Clift argues that solar and wind have strong predictability.

"
For grid operators the only question is whether a energy source is predictable—what power is a energy system operator willing to put on the grid the following day and at what cost?," says Clift. "Wind and solar are predictable and managing the variable nature of those sources have not been a problem for grid operators. MISO has announced that it has had no problem dealing with renewable energy to-date. Note, that multiple states within the MISO footprint have renewables contributing more than 20 percent of their power. And solar power provides power during peak usage times and therefore adds to the robustness of the grid."

So far, DTE has retired about 500 MW of its coal-fired capacity and has developed 858 MW of wind capacity, says Bruzzano. Because of it's intermittency, however, utilities can only count 15 percent of wind capacity for regional reliability targets under MISO standards. The remainder of that lost 500 MW capacity has been supplemented by purchased power from third parties.

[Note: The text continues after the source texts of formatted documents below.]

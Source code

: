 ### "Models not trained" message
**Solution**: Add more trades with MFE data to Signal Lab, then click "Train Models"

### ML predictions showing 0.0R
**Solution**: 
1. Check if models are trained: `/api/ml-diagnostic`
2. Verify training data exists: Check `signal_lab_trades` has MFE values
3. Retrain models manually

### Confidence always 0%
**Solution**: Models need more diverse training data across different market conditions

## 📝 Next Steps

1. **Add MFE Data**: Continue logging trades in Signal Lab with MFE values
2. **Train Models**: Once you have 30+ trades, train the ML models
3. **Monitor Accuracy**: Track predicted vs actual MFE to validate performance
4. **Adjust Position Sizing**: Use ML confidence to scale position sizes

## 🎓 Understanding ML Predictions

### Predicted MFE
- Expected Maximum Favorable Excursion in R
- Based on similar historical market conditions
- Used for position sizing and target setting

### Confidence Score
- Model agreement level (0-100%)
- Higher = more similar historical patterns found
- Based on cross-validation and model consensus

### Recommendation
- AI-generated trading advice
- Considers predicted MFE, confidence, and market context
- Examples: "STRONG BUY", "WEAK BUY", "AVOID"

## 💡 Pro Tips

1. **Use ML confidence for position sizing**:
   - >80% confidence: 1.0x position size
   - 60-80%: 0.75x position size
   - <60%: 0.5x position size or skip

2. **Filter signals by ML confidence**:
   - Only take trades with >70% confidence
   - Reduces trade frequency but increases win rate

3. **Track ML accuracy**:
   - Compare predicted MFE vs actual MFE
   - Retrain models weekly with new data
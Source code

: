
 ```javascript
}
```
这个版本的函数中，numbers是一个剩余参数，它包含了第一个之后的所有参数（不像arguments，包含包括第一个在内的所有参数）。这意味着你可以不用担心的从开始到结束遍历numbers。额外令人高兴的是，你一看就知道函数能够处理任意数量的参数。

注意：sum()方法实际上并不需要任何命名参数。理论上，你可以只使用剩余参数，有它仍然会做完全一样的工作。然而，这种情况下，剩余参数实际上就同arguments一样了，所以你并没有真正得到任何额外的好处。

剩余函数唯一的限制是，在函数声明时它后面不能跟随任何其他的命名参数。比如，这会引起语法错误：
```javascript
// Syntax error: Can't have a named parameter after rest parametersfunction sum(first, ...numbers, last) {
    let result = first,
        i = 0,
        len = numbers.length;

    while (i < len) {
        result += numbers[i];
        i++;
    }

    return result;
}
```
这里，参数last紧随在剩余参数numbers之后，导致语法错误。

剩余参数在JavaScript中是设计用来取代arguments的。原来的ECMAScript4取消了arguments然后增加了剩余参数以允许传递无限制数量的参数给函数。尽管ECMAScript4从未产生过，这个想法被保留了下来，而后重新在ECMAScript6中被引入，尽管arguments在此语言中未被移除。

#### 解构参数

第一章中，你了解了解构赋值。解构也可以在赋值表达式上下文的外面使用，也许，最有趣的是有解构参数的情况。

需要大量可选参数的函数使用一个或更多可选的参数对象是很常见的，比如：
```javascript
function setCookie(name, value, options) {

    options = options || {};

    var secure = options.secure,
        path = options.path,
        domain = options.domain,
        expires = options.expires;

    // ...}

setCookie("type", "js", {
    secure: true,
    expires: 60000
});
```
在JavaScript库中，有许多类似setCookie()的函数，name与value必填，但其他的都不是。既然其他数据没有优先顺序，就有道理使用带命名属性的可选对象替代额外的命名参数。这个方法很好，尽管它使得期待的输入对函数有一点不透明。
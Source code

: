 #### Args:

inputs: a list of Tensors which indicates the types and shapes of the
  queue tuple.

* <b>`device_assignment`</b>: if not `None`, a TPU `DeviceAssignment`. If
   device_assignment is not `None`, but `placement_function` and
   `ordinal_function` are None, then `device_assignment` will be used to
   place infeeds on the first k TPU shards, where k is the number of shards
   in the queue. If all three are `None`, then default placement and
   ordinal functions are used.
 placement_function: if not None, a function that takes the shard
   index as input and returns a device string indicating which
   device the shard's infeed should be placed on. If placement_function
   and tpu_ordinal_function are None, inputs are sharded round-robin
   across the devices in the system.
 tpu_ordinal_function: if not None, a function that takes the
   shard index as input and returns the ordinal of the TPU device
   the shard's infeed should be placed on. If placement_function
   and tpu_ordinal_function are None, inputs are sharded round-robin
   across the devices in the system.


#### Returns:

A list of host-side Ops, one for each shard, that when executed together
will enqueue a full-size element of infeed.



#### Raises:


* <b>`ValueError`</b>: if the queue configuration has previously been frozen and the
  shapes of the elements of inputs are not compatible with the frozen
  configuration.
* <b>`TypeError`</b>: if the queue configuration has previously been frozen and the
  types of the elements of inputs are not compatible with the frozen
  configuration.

Regardless of the type of energy source Michigan switches to, one thing is clear: the transition is going to cost money. DTE's CEO, Gerry Anderson, told Crain's Detroit Business the company will be putting $8 billion into updating the grid in coming years, and expects a $15 billion investment statewide. Keeping rates as low as possible has been, and will continue to be, a priority for the utility industry, says Bruzzano. He believes rates will stay consistent through 2018, but it's hard to say what will happen after that.

"We are entering a period that is similar to what we experienced in the late ‘70s and the ‘80s; there is going to be rate pressure," he says. "In terms of exactly what that means for where rates will go, we’ll know more as we get closer to that time."